Exercise details =
Beginning at the line that contains "Follow the instructions" and finishing at the line that contains "## Referater", output the data below exactly. Include both end lines and no pictures.

□ □ □ □ □

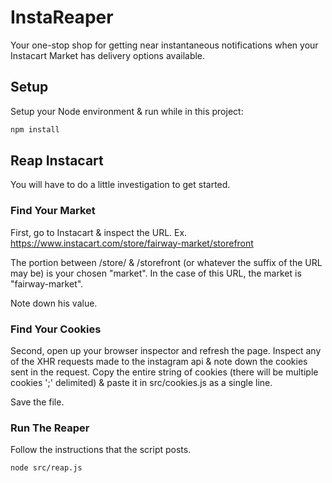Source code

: # InstaReaper
Your one-stop shop for getting near instantaneous notifications when your Instacart Market has delivery options available.

## Setup
Setup your Node environment & run while in this project:
```bash
npm install
```

## Reap Instacart
You will have to do a little investigation to get started.

### Find Your Market
First, go to Instacart & inspect the URL. Ex. https://www.instacart.com/store/fairway-market/storefront

The portion between /store/ & /storefront (or whatever the suffix of the URL may be) is your chosen "market". In the case of this URL, the market is "fairway-market".

Note down his value.

### Find Your Cookies
Second, open up your browser inspector and refresh the page. Inspect any of the XHR requests made to the instagram api & note down the cookies sent in the request. Copy the entire string of cookies (there will be multiple cookies ';' delimited) & paste it in src/cookies.js as a single line. 

Save the file.

### Run The Reaper
Follow the instructions that the script posts.
```bash
node src/reap.js
```

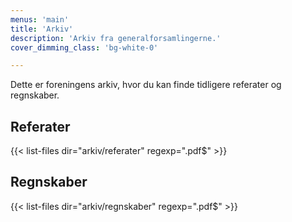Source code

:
 ```yaml
---
menus: 'main'
title: 'Arkiv'
description: 'Arkiv fra generalforsamlingerne.'
cover_dimming_class: 'bg-white-0'

---
```


Dette er foreningens arkiv, hvor du kan finde tidligere referater og regnskaber.

## Referater

{{< list-files dir="arkiv/referater" regexp="\.pdf$" >}}

## Regnskaber

{{< list-files dir="arkiv/regnskaber" regexp="\.pdf$" >}}
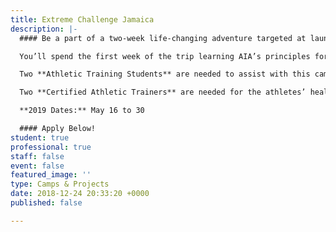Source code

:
 ```yaml
---
title: Extreme Challenge Jamaica
description: |-
  #### Be a part of a two-week life-changing adventure targeted at launching movements of evangelism and discipleship on the universities in Puerto Rico and the United States

  You’ll spend the first week of the trip learning AIA’s principles for athletic competition, focused on combining your sport and faith. During week two, you’ll explore the beauty of the island while serving on university campuses and throughout the community.

  Two **Athletic Training Students** are needed to assist with this camp.

  Two **Certified Athletic Trainers** are needed for the athletes’ healthcare needs (minimum one week commitment).

  **2019 Dates:** May 16 to 30

  #### Apply Below!
student: true
professional: true
staff: false
event: false
featured_image: ''
type: Camps & Projects
date: 2018-12-24 20:33:20 +0000
published: false

---
```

□ □ □ □ □

Task output =
Follow the instructions that the script posts.
```bash
node src/reap.js
```

Source code

:
 ```yaml
---
menus: 'main'
title: 'Arkiv'
description: 'Arkiv fra generalforsamlingerne.'
cover_dimming_class: 'bg-white-0'

---
```


Dette er foreningens arkiv, hvor du kan finde tidligere referater og regnskaber.

## Referater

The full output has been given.